**Problem statement:**
Go through the records below and copy out every line that contains the word "world".

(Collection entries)
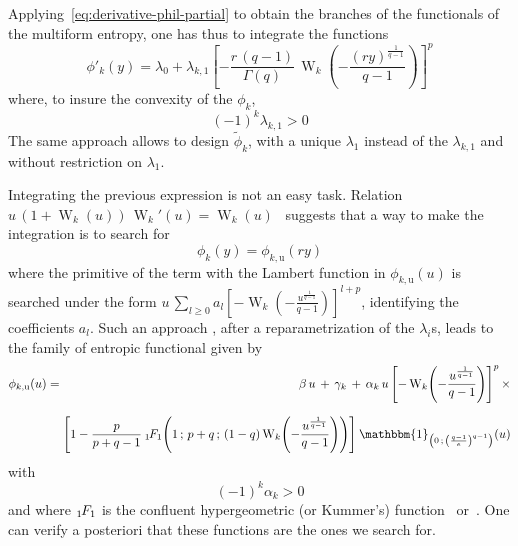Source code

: \documentclass[entropy,article,submit,moreauthors,pdftex]{Definitions/mdpi}
\newcommand{\SZ}[1]{{\color{blue} #1}}                                       %
\def\X{\mathcal{X}}%
\def\un{\mathbbm{1}}%
\def\W{\operatorname{W}} %
\newcommand{\hypgeom}[2]{\mbox{}_{#1}\hspace{-1pt}F_{#2}}%
\def\u{\mathrm{u}}
\begin{document}
\SZ{Applying~\eqref{eq:derivative-phil-partial}  to  obtain  the branches  of  the
  functionals  of the  multiform entropy,  one}  has thus  to \SZ{integrate  the
  functions}
%
\[
\phi'_k(y) = \lambda_0  + \lambda_{k,1} \left[ - \frac{r \, (q-1)}{\Gamma(q)}  \, \W_k\left( -
    \frac{\left( r y \right)^{\frac{1}{q-1}}}{q-1}
\right) \right]^p
\]
%
where, to insure the convexity of the $\phi_k$,
%
\[
(-1)^k \lambda_{k,1} > 0
\]
%
The  same  approach  allows  to   design  $\widetilde{\phi}_k$,  with  a  unique
$\lambda_1$  instead  of  the  $\lambda_{k,1}$ \SZ{and  without  restriction  on
  $\lambda_1$}.

Integrating  the previous  expression  is  not an  easy  task.   Relation $u  \,
(1+\W_k(u)) \, \W_k'(u) =  \W_k(u)$~\cite[Eq.~3.2]{CorGon96} suggests that a way
to make the  integration is to search for\SZ{
%
\[
\phi_k(y) = \phi_{k,\u}\left( r y \right)
\]
%
where the primitive  of the term with the Lambert  function in} $\phi_{k,\u}(u)$
is searched  \SZ{under the form  $u \, \sum_{l \ge  0} a_l \left[-  \W_k\left( -
    \frac{u^{\frac{1}{q-1}}}{q-1}   \right)   \right]^{l+p}$,  identifying   the
  coefficients $a_l$.}
  Such an approach\SZ{, after  a reparametrization of
  the $\lambda_i$s,}  leads to  the family of  entropic functional \SZ{given by}
%
\begin{eqnarray*}
\phi_{k,\u}(u) & = & \beta \, u \, + \, \gamma_k%
%
\, + \,  \alpha_k \,     u  \, \left[    -   \W_k\left(   -
  \frac{u^{\frac{1}{q-1}}}{q-1} \right) \right]^p \, \times
\\[2.5mm]
&&\hspace{-2.5mm}\left[ 1 - \frac{p}{p+q-1} \:
  \hypgeom{1}{1}\left(  1 \,  ; \,  p+q \,  ; \,  (1-q) \W_k  \left( -
  \frac{u^{\frac{1}{q-1}}}{q-1}  \right)   \right)  \right] \: \un_{\left(  0   \,  ;  \,
  \left( \frac{q-1}{e} \right)^{q-1} \right)}(u)
\end{eqnarray*}
%
\SZ{with $$(-1)^k  \alpha_k > 0$$  and where $\hypgeom{1}{1}$ is  the confluent
hypergeometric (or Kummer's) function~\cite[\S~13]{AbrSte70} or~\cite[\S~9.2]{GraRyz15}}.
One can verify a posteriori that these functions are the ones we search for.
%
%
\end{document}
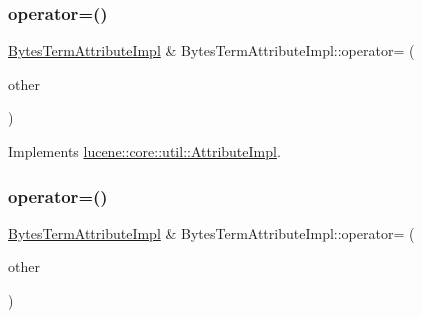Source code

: \subsubsection{\texorpdfstring{operator=()}{operator=()}\hspace{0.1cm}{\footnotesize\ttfamily [1/2]}}
{\footnotesize\ttfamily \mbox{\hyperlink{classlucene_1_1core_1_1analysis_1_1tokenattributes_1_1BytesTermAttributeImpl}{Bytes\+Term\+Attribute\+Impl}} \& Bytes\+Term\+Attribute\+Impl\+::operator= (\begin{DoxyParamCaption}\item[{const \mbox{\hyperlink{classlucene_1_1core_1_1util_1_1AttributeImpl}{lucene\+::core\+::util\+::\+Attribute\+Impl}} \&}]{other }\end{DoxyParamCaption})\hspace{0.3cm}{\ttfamily [virtual]}}



Implements \mbox{\hyperlink{classlucene_1_1core_1_1util_1_1AttributeImpl_ab032e399d03ce2f58c76881cf2b92325}{lucene\+::core\+::util\+::\+Attribute\+Impl}}.

\mbox{\label{classlucene_1_1core_1_1analysis_1_1tokenattributes_1_1BytesTermAttributeImpl_a3d91c14505c1b59ea0372697b87c79f6}} 
\subsubsection{\texorpdfstring{operator=()}{operator=()}\hspace{0.1cm}{\footnotesize\ttfamily [2/2]}}
{\footnotesize\ttfamily \mbox{\hyperlink{classlucene_1_1core_1_1analysis_1_1tokenattributes_1_1BytesTermAttributeImpl}{Bytes\+Term\+Attribute\+Impl}} \& Bytes\+Term\+Attribute\+Impl\+::operator= (\begin{DoxyParamCaption}\item[{const \mbox{\hyperlink{classlucene_1_1core_1_1analysis_1_1tokenattributes_1_1BytesTermAttributeImpl}{Bytes\+Term\+Attribute\+Impl}} \&}]{other }\end{DoxyParamCaption})}

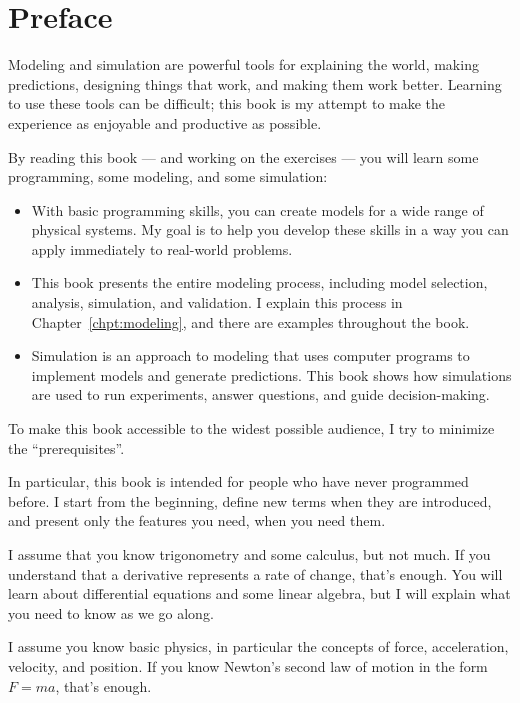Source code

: \documentclass[main.tex]{subfiles}
\begin{document}
\chapter{Preface}

Modeling and simulation are powerful tools for explaining the world, making predictions, designing things that work, and making them work better.  Learning to use these tools can be difficult; this book is my attempt to make the experience as enjoyable and productive as possible.

By reading this book --- and working on the exercises --- you will learn some programming, some modeling, and some simulation:

\begin{itemize}

\item With basic programming skills, you can create models for a wide range of physical systems.
My goal is to help you develop these skills in a way you can apply immediately to real-world problems.

\item This book presents the entire modeling process, including model selection, analysis, simulation, and validation.  I explain this process in Chapter~\ref{chpt:modeling}, and there are examples throughout the book.

\item Simulation is an approach to modeling that uses computer programs to  implement models and generate predictions.  This book shows how simulations are used to run experiments, answer questions, and guide decision-making.

\end{itemize}

To make this book accessible to the widest possible audience, I try to minimize the ``prerequisites''.  

In particular, this book is intended for people who have never programmed before.  I start from the beginning, define new terms when they are introduced, and present only the features you need, when you need them.

I assume that you know trigonometry and some calculus, but not much.  If you understand that a derivative represents a rate of change, that's enough.  You will learn about differential equations and some linear algebra, but I will explain what you need to know as we go along.

I assume you know basic physics, in particular the concepts of force, acceleration, velocity, and position.  If you know Newton's second law of motion in the form $F = m a$, that's enough.
\end{document}
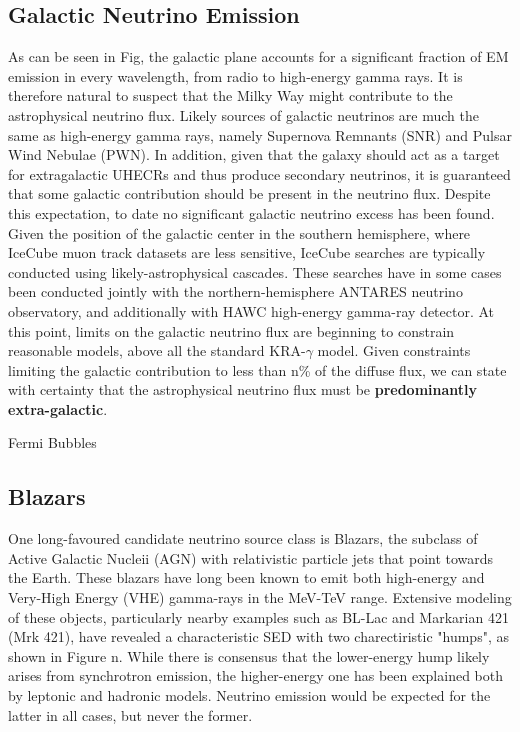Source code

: \documentclass[]{article}
\begin{document}
\subsection{Galactic Neutrino Emission}

As can be seen in Fig, the galactic plane accounts for a significant fraction of EM emission in every wavelength, from radio to high-energy gamma rays. It is therefore natural to suspect that the Milky Way might contribute to the astrophysical neutrino flux. Likely sources of galactic neutrinos are much the same as high-energy gamma rays, namely Supernova Remnants (SNR) and Pulsar Wind Nebulae (PWN). In addition, given that the galaxy should act as a target for extragalactic UHECRs and thus produce secondary neutrinos, it is guaranteed that some galactic contribution should be present in the neutrino flux. Despite this expectation, to date no significant galactic neutrino excess has been found. Given the position of the galactic center in the southern hemisphere, where IceCube muon track datasets are less sensitive, IceCube searches are typically conducted using likely-astrophysical cascades. These searches have in some cases been conducted jointly with the northern-hemisphere ANTARES neutrino observatory, and additionally with HAWC high-energy gamma-ray detector. At this point, limits on the galactic neutrino flux are beginning to constrain reasonable models, above all the standard KRA-$\gamma$ model. Given constraints limiting the galactic contribution to less than n\% of the diffuse flux, we can state with certainty that the astrophysical neutrino flux must be \textbf{predominantly extra-galactic}. 

Fermi Bubbles

\subsection{Blazars}
One long-favoured candidate neutrino source class is Blazars, the subclass of Active Galactic Nucleii (AGN) with relativistic particle jets that point towards the Earth. These blazars have long been known to emit both high-energy  and Very-High Energy (VHE) gamma-rays in the MeV-TeV range. Extensive modeling of these objects, particularly nearby examples such as BL-Lac and Markarian 421 (Mrk 421), have revealed a characteristic SED with two charectiristic "humps", as shown in Figure n. While there is consensus that the lower-energy hump likely arises from synchrotron emission,  the higher-energy one has been explained both by leptonic and hadronic models. Neutrino emission would be expected for the latter in all cases, but never the former.
\end{document}

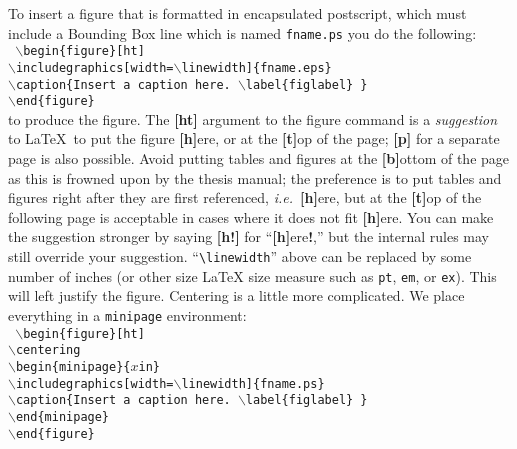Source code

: To insert a figure that is formatted in encapsulated postscript, which
must include a Bounding Box line which is named \texttt{fname.ps} you
do the following:
\\
\texttt{ \hspace*{0.5in} $\backslash$begin\{figure\}[ht]
  \\
  \hspace*{0.75in}
  $\backslash$includegraphics[width=$\backslash$linewidth]\{fname.eps\}
  \\
  \hspace*{0.75in} $\backslash$caption\{Insert a caption
  here. $\backslash$label\{figlabel\} \}
  \\
  \hspace*{0.5in} $\backslash$end\{figure\} }
\\
to produce the figure. The \textbf{[ht]} argument to the figure
command is a \emph{suggestion} to \LaTeX\ to put the figure
\textbf{[h]}ere, or at the \textbf{[t]}op of the page; \textbf{[p]}
for a separate page is also possible.
Avoid putting tables and
figures at the \textbf{[b]}ottom of the page as this is frowned upon
by the thesis manual; the
preference is to put tables and figures right
after they are first referenced, \emph{i.e.}\ \textbf{[h]}ere, but
at the \textbf{[t]}op of the following page is acceptable in cases
where it does not fit \textbf{[h]}ere.  You can make the suggestion
stronger by saying \textbf{[h!]}  for ``\textbf{[h]}ere\textbf{!},''
but the internal rules may still override your suggestion.
``\verb+\linewidth+'' above can be replaced by some
number of inches (or other size \LaTeX{} size measure such as
\texttt{pt}, \texttt{em}, or \texttt{ex}).  This will left justify the
figure.  Centering is a little more complicated.  We place everything
in a \texttt{minipage} environment:
\\
\texttt{ \hspace*{0.5in} $\backslash$begin\{figure\}[ht]
  \\
  \hspace*{0.75in} $\backslash$centering
  \\
  \hspace*{0.75in} $\backslash$begin\{minipage\}\{$x$in\}
  \\
  \hspace*{1.0in}
  $\backslash$includegraphics[width=$\backslash$linewidth]\{fname.ps\}
  \\
  \hspace*{1.0in} $\backslash$caption\{Insert a caption
  here. $\backslash$label\{figlabel\} \}
  \\
  \hspace*{0.75in} $\backslash$end\{minipage\}
  \\
  \hspace*{0.5in} $\backslash$end\{figure\} }

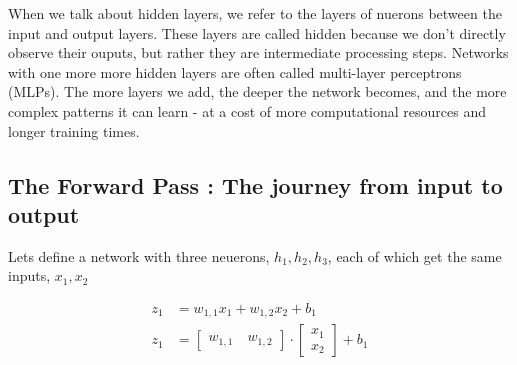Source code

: \documentclass[9pt]{extarticle}
\begin{document}
When we talk about hidden layers, we refer to the layers of nuerons between the input and output layers. These layers are called hidden because we don't directly observe their ouputs, but rather they are intermediate processing steps. Networks with one more more hidden layers are often called multi-layer perceptrons (MLPs). The more layers we add, the deeper the network becomes, and the more complex patterns it can learn - at a cost of more computational resources and longer training times.

\pagebreak

\subsection{The Forward Pass : The journey from input to output}
Lets define a network with three neuerons, $h_1, h_2, h_3$, each of which get the same inputs, $x_1, x_2$ \\[4ex]
\begin{minipage}{0.3\textwidth}
    \begin{center}

        \begin{align*}
            z_1 & = w_{1,1}x_1 + w_{1,2}x_2 + b_1                                                                           \\
            z_1 & = \begin{bmatrix} w_{1,1} \quad w_{1,2} \end{bmatrix}\cdot \begin{bmatrix} x_1 \\ x_2 \end{bmatrix} + b_1 \\
        \end{align*}
    \end{center}
\end{minipage}
\end{document}
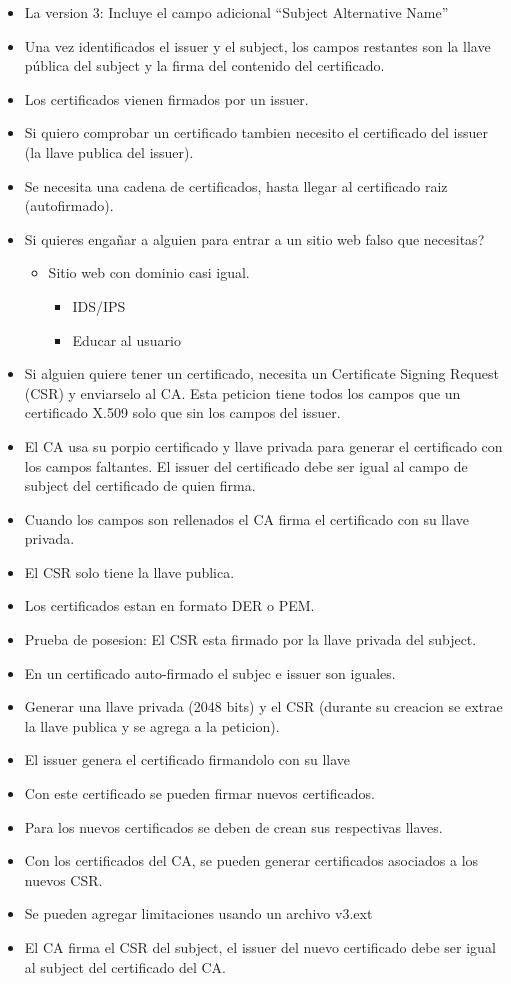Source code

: \documentclass[11pt]{article}
\begin{document}
\begin{itemize}
\item La version 3: Incluye el campo adicional ``Subject Alternative Name''
\item Una vez identificados el issuer y el subject, los campos restantes son la llave pública del subject y la firma del contenido del certificado.
\item Los certificados vienen firmados por un issuer.
\item Si quiero comprobar un certificado tambien necesito el certificado del issuer (la llave publica del issuer).
\item Se necesita una cadena de certificados, hasta llegar al certificado raiz (autofirmado).
\item Si quieres engañar a alguien para entrar a un sitio web falso que necesitas?
\begin{itemize}
\item Sitio web con dominio casi igual.
\begin{itemize}
\item IDS/IPS
\item Educar al usuario
\end{itemize}
\end{itemize}

\item Si alguien quiere tener un certificado, necesita un Certificate Signing Request (CSR) y enviarselo al CA. Esta peticion tiene todos los campos que un certificado X.509 solo que sin los campos del issuer.
\item El CA usa su porpio certificado y llave privada para generar el certificado con los campos faltantes. El issuer del certificado debe ser igual al campo de subject del certificado de quien firma.
\item Cuando los campos son rellenados el CA firma el certificado con su llave privada.
\item El CSR solo tiene la llave publica.
\item Los certificados estan en formato DER o PEM.
\item Prueba de posesion: El CSR esta firmado por la llave privada del subject.
\item En un certificado auto-firmado el subjec e issuer son iguales.

\item Generar una llave privada (2048 bits) y el CSR (durante su creacion se extrae la llave publica y se agrega a la peticion).
\item El issuer genera el certificado firmandolo con su llave
\item Con este certificado se pueden firmar nuevos certificados.
\item Para los nuevos certificados se deben de crean sus respectivas llaves.
\item Con los certificados del CA, se pueden generar certificados asociados a los nuevos CSR.
\item Se pueden agregar limitaciones usando un archivo v3.ext
\item El CA firma el CSR del subject, el issuer del nuevo certificado debe ser igual al subject del certificado del CA.
\end{itemize}
\end{document}
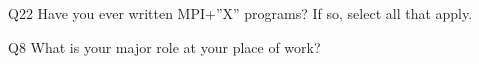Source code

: \begin{description}%
\item{Q22} Have you ever written MPI+”X” programs? If so, select all that apply.%
\item{Q8} What is your major role at your place of work?%
\end{description}%
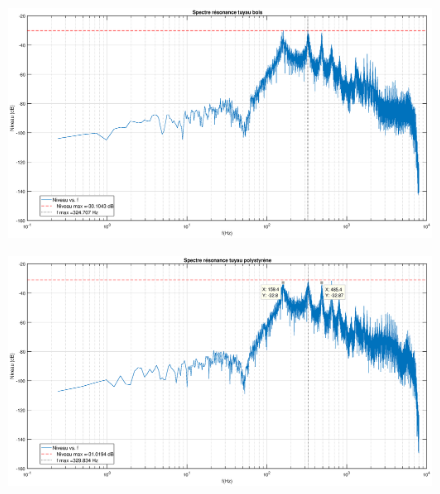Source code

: \documentclass[12pt,a4paper]{article}
\begin{document}
\begin{figure}
	\centering
	\includegraphics[width=0.7\linewidth]{"res/Resonance tuyau bois"}
	\caption{}
	\label{fig:resonance-tuyau-bois}
\end{figure}
\begin{figure}
	\centering
	\includegraphics[width=0.7\linewidth]{"res/Resonance tuyau polystyrene"}
	\caption{}
	\label{fig:resonance-tuyau-polystyrene}
\end{figure}
\end{document}
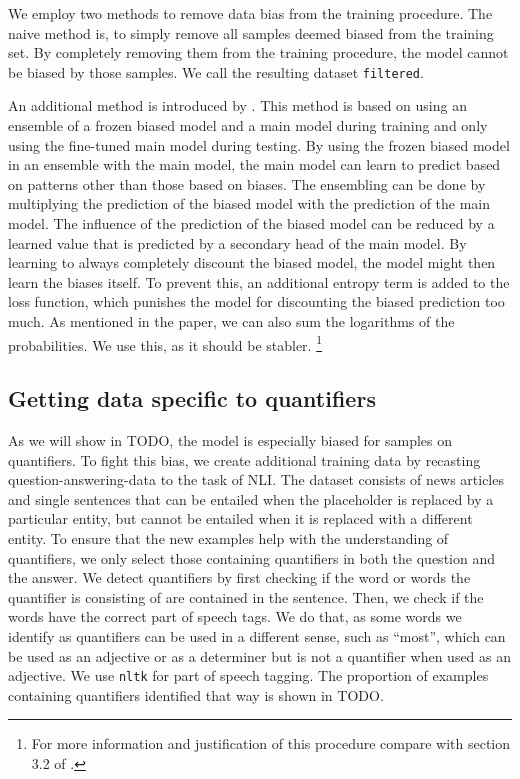 We employ two methods to remove data bias from the training procedure. The naive method is, to simply remove all samples deemed biased from the training set. By completely removing them from the training procedure, the model cannot be biased by those samples. We call the resulting dataset \texttt{filtered}.

An additional method is introduced by \citet{ensemble}. This method is based on using an ensemble of a frozen biased model and a main model during training and only using the fine-tuned main model during testing. By using the frozen biased model in an ensemble with the main model, the main model can learn to predict based on patterns other than those based on biases. The ensembling can be done by multiplying the prediction of the biased model with the prediction of the main model. The influence of the prediction of the biased model can be reduced by a learned value that is predicted by a secondary head of the main model. By learning to always completely discount the biased model, the model might then learn the biases itself. To prevent this, an additional entropy term is added to the loss function, which punishes the model for discounting the biased prediction too much. As mentioned in the paper, we can also sum the logarithms of the probabilities. We use this, as it should be stabler. \footnote{For more information and justification of this procedure compare with section 3.2 of \cite{ensemble}.}

\subsection{Getting data specific to quantifiers} \label{sec:meth:recasting}

As we will show in TODO, the model is especially biased for samples on quantifiers. To fight this bias, we create additional training data by recasting question-answering-data to the task of \ac{NLI}. The dataset consists of news articles and single sentences that can be entailed when the placeholder is replaced by a particular entity, but cannot be entailed when it is replaced with a different entity. To ensure that the new examples help with the understanding of quantifiers, we only select those containing quantifiers in both the question and the answer. We detect quantifiers by first checking if the word or words the quantifier is consisting of are contained in the sentence. Then, we check if the words have the correct part of speech tags. We do that, as some words we identify as quantifiers can be used in a different sense, such as \enquote{most}, which can be used as an adjective or as a determiner but is not a quantifier when used as an adjective. We use \texttt{nltk} \cite{nltk} for part of speech tagging. The proportion of examples containing quantifiers identified that way is shown in TODO.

**Response:**
Modeling and simulation are powerful tools for explaining the world, making predictions, designing things that work, and making them work better.  Learning to use these tools can be difficult; this book is my attempt to make the experience as enjoyable and productive as possible.
My goal is to help you develop these skills in a way you can apply immediately to real-world problems.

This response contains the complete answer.